▶ **PROMPT**
Please reproduce the full set of data below exactly.

Top of SUPPLIED INFORMATION

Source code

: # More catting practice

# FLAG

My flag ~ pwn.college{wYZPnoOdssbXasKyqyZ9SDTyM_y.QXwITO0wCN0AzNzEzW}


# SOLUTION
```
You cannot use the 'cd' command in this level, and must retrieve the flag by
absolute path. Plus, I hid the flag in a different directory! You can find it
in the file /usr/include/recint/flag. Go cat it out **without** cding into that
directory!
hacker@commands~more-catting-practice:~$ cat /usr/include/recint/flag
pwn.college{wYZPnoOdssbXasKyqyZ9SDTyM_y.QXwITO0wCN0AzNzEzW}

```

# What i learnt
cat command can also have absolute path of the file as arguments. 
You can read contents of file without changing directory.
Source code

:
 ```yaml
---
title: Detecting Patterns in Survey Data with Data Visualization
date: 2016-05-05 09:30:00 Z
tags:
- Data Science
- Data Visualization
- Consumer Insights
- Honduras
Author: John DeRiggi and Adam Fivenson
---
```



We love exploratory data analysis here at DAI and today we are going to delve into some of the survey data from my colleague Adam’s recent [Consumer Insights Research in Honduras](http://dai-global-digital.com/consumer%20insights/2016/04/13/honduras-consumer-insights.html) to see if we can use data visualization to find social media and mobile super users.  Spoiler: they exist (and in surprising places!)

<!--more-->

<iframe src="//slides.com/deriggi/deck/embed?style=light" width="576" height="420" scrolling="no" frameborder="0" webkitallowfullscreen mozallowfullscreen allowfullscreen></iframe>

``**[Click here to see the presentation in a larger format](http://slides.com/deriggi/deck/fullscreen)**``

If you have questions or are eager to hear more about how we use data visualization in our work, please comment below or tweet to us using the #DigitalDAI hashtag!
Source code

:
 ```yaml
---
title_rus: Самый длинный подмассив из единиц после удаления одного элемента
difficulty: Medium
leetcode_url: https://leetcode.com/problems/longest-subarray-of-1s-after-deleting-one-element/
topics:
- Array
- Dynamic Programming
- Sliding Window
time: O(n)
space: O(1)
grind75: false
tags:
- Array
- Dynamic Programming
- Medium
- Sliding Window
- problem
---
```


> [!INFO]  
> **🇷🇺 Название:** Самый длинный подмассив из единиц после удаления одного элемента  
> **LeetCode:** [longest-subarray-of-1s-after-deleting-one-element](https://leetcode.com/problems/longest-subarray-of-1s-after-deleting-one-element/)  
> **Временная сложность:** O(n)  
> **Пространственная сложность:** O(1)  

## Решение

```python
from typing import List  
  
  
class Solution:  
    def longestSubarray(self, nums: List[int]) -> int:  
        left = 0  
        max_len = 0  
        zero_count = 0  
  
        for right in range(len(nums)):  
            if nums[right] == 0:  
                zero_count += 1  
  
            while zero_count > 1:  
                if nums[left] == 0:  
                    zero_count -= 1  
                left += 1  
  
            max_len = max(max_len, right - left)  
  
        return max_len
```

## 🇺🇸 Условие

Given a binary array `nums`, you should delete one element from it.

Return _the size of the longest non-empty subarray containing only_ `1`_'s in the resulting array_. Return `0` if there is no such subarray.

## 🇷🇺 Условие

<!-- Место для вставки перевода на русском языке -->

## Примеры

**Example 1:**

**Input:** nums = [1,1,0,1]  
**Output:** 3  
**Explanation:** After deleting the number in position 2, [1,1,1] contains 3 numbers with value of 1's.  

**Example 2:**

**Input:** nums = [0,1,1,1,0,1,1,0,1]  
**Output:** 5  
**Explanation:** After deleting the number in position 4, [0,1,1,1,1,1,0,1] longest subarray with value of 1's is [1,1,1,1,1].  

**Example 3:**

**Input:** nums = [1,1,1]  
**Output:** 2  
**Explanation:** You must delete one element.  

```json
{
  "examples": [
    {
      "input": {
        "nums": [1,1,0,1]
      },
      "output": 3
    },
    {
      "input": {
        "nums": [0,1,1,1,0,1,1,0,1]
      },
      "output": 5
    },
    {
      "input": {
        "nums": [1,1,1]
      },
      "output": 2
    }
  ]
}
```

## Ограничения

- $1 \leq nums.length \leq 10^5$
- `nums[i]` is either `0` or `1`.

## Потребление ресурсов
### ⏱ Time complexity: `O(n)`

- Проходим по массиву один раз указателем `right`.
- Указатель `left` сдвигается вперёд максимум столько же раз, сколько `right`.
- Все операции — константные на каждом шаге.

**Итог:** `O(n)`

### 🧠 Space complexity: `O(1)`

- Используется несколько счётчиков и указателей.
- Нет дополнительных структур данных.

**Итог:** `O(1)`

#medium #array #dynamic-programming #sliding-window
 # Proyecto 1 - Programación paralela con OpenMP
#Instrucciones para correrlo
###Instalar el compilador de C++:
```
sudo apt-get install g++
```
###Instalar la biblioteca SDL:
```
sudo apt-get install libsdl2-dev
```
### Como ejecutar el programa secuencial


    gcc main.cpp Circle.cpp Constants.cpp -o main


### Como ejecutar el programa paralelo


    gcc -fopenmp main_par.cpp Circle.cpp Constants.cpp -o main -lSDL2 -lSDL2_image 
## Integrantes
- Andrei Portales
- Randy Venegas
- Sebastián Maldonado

Bottom of SUPPLIED INFORMATION

▶ **RESULT**
Source code

: # More catting practice

# FLAG

My flag ~ pwn.college{wYZPnoOdssbXasKyqyZ9SDTyM_y.QXwITO0wCN0AzNzEzW}


# SOLUTION
```
You cannot use the 'cd' command in this level, and must retrieve the flag by
absolute path. Plus, I hid the flag in a different directory! You can find it
in the file /usr/include/recint/flag. Go cat it out **without** cding into that
directory!
hacker@commands~more-catting-practice:~$ cat /usr/include/recint/flag
pwn.college{wYZPnoOdssbXasKyqyZ9SDTyM_y.QXwITO0wCN0AzNzEzW}

```

# What i learnt
cat command can also have absolute path of the file as arguments. 
You can read contents of file without changing directory.
Source code

:
 ```yaml
---
title: Detecting Patterns in Survey Data with Data Visualization
date: 2016-05-05 09:30:00 Z
tags:
- Data Science
- Data Visualization
- Consumer Insights
- Honduras
Author: John DeRiggi and Adam Fivenson
---
```



We love exploratory data analysis here at DAI and today we are going to delve into some of the survey data from my colleague Adam’s recent [Consumer Insights Research in Honduras](http://dai-global-digital.com/consumer%20insights/2016/04/13/honduras-consumer-insights.html) to see if we can use data visualization to find social media and mobile super users.  Spoiler: they exist (and in surprising places!)

<!--more-->

<iframe src="//slides.com/deriggi/deck/embed?style=light" width="576" height="420" scrolling="no" frameborder="0" webkitallowfullscreen mozallowfullscreen allowfullscreen></iframe>

``**[Click here to see the presentation in a larger format](http://slides.com/deriggi/deck/fullscreen)**``

If you have questions or are eager to hear more about how we use data visualization in our work, please comment below or tweet to us using the #DigitalDAI hashtag!
Source code

:
 ```yaml
---
title_rus: Самый длинный подмассив из единиц после удаления одного элемента
difficulty: Medium
leetcode_url: https://leetcode.com/problems/longest-subarray-of-1s-after-deleting-one-element/
topics:
- Array
- Dynamic Programming
- Sliding Window
time: O(n)
space: O(1)
grind75: false
tags:
- Array
- Dynamic Programming
- Medium
- Sliding Window
- problem
---
```


> [!INFO]  
> **🇷🇺 Название:** Самый длинный подмассив из единиц после удаления одного элемента  
> **LeetCode:** [longest-subarray-of-1s-after-deleting-one-element](https://leetcode.com/problems/longest-subarray-of-1s-after-deleting-one-element/)  
> **Временная сложность:** O(n)  
> **Пространственная сложность:** O(1)  

## Решение

```python
from typing import List  
  
  
class Solution:  
    def longestSubarray(self, nums: List[int]) -> int:  
        left = 0  
        max_len = 0  
        zero_count = 0  
  
        for right in range(len(nums)):  
            if nums[right] == 0:  
                zero_count += 1  
  
            while zero_count > 1:  
                if nums[left] == 0:  
                    zero_count -= 1  
                left += 1  
  
            max_len = max(max_len, right - left)  
  
        return max_len
```

## 🇺🇸 Условие

Given a binary array `nums`, you should delete one element from it.

Return _the size of the longest non-empty subarray containing only_ `1`_'s in the resulting array_. Return `0` if there is no such subarray.

## 🇷🇺 Условие

<!-- Место для вставки перевода на русском языке -->

## Примеры

**Example 1:**

**Input:** nums = [1,1,0,1]  
**Output:** 3  
**Explanation:** After deleting the number in position 2, [1,1,1] contains 3 numbers with value of 1's.  

**Example 2:**

**Input:** nums = [0,1,1,1,0,1,1,0,1]  
**Output:** 5  
**Explanation:** After deleting the number in position 4, [0,1,1,1,1,1,0,1] longest subarray with value of 1's is [1,1,1,1,1].  

**Example 3:**

**Input:** nums = [1,1,1]  
**Output:** 2  
**Explanation:** You must delete one element.  

```json
{
  "examples": [
    {
      "input": {
        "nums": [1,1,0,1]
      },
      "output": 3
    },
    {
      "input": {
        "nums": [0,1,1,1,0,1,1,0,1]
      },
      "output": 5
    },
    {
      "input": {
        "nums": [1,1,1]
      },
      "output": 2
    }
  ]
}
```

## Ограничения

- $1 \leq nums.length \leq 10^5$
- `nums[i]` is either `0` or `1`.

## Потребление ресурсов
### ⏱ Time complexity: `O(n)`

- Проходим по массиву один раз указателем `right`.
- Указатель `left` сдвигается вперёд максимум столько же раз, сколько `right`.
- Все операции — константные на каждом шаге.

**Итог:** `O(n)`

### 🧠 Space complexity: `O(1)`

- Используется несколько счётчиков и указателей.
- Нет дополнительных структур данных.

**Итог:** `O(1)`

#medium #array #dynamic-programming #sliding-window
 # Proyecto 1 - Programación paralela con OpenMP
#Instrucciones para correrlo
###Instalar el compilador de C++:
```
sudo apt-get install g++
```
###Instalar la biblioteca SDL:
```
sudo apt-get install libsdl2-dev
```
### Como ejecutar el programa secuencial


    gcc main.cpp Circle.cpp Constants.cpp -o main


### Como ejecutar el programa paralelo


    gcc -fopenmp main_par.cpp Circle.cpp Constants.cpp -o main -lSDL2 -lSDL2_image 
## Integrantes
- Andrei Portales
- Randy Venegas
- Sebastián Maldonado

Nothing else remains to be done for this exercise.